- **Data extracts**:

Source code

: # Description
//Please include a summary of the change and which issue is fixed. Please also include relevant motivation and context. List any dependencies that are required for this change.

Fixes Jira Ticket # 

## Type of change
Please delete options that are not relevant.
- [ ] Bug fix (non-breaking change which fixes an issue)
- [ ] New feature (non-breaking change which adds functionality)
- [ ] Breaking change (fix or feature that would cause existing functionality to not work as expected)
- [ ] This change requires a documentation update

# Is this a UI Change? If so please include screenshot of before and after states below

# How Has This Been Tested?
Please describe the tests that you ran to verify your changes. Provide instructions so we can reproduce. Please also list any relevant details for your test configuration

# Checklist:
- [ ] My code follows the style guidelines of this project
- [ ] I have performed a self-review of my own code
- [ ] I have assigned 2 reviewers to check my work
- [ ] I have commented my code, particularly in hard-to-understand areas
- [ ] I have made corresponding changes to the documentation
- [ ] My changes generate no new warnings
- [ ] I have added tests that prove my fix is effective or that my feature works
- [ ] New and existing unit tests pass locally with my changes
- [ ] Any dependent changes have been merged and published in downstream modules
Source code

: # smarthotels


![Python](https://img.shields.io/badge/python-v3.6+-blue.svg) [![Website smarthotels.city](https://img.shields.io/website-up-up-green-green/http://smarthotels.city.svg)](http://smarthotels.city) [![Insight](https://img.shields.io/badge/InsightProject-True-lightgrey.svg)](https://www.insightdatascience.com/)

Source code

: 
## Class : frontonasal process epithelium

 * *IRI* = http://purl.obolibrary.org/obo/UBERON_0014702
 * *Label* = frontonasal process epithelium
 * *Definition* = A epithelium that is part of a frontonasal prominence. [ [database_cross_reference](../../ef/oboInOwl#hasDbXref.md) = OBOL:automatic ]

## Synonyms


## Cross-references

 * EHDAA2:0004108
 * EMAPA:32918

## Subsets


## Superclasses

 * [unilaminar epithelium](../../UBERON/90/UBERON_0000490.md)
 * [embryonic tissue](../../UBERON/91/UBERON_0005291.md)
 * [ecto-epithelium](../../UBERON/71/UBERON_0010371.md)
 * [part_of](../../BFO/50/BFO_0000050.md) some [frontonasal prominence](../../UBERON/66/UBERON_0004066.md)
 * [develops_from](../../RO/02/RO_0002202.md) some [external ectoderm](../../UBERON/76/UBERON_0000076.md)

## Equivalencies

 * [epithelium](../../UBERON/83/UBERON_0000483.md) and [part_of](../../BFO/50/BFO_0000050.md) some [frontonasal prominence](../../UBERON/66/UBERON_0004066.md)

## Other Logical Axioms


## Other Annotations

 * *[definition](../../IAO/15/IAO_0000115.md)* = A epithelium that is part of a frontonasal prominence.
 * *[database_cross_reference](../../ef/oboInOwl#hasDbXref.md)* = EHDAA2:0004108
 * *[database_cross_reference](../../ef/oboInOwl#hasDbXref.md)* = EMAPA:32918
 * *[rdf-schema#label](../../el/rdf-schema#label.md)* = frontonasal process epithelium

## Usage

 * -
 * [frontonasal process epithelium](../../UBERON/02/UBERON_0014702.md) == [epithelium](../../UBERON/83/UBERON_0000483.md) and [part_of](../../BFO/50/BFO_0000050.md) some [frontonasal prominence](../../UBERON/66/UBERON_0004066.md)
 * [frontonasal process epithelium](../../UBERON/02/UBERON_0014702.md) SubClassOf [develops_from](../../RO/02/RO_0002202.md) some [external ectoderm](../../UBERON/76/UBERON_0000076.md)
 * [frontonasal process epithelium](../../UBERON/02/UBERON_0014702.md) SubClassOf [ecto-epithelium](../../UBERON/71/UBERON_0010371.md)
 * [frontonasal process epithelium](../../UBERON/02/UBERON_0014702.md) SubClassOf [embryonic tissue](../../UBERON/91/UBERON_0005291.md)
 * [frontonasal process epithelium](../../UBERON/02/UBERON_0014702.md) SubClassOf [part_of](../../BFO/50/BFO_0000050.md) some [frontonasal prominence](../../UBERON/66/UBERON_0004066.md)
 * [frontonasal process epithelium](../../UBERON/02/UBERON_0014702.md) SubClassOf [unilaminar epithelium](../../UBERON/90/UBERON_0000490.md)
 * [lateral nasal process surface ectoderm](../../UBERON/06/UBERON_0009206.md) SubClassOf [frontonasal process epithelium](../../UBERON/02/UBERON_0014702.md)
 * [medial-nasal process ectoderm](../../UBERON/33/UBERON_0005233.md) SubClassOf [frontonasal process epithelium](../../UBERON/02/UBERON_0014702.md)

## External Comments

---

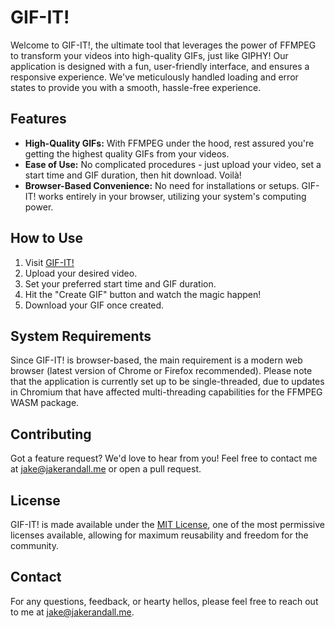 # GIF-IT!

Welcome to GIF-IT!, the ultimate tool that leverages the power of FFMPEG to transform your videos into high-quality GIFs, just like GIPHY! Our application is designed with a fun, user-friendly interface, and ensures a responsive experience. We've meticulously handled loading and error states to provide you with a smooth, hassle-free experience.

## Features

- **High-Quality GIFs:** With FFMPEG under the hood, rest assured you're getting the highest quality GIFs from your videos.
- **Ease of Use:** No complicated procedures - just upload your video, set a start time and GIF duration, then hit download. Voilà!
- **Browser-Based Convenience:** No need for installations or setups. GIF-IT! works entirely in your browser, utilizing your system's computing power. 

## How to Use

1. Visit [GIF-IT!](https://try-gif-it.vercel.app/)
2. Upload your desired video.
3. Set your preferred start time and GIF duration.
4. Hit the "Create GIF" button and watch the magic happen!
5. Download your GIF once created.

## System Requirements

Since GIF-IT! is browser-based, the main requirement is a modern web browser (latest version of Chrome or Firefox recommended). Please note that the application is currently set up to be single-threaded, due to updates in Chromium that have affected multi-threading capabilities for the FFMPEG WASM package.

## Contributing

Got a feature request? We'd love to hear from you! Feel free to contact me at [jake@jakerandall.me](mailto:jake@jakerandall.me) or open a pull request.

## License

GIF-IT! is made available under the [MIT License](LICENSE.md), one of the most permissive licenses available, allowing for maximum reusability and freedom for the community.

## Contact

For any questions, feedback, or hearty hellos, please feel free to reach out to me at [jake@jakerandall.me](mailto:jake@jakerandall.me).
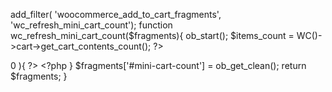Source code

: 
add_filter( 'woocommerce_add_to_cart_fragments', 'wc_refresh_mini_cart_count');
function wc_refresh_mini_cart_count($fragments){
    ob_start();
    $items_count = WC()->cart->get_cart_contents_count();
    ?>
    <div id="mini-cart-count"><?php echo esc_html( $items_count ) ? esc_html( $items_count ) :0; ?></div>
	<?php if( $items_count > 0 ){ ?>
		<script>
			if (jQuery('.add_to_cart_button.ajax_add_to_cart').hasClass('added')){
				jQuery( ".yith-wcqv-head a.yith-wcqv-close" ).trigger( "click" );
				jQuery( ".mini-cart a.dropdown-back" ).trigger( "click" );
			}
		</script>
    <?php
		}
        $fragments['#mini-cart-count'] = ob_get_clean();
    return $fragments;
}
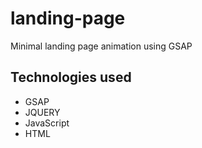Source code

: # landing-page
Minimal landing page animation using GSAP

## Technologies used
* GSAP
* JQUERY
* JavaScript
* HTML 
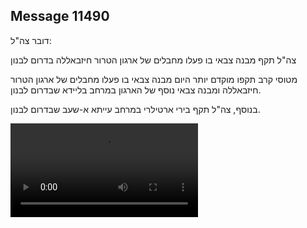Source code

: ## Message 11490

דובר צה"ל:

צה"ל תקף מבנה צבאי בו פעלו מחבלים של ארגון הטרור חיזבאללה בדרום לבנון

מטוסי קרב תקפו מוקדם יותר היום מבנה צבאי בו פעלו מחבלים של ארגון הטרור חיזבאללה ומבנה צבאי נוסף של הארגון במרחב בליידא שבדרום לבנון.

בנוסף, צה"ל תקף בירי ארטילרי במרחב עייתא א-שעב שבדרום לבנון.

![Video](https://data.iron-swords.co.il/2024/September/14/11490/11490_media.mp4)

- **Instructions to follow**:
The lines to return are those holding the string "duration" anywhere in the listing above.

- **Task solution**:
- **Ease of Use:** No complicated procedures - just upload your video, set a start time and GIF duration, then hit download. Voilà!
3. Set your preferred start time and GIF duration.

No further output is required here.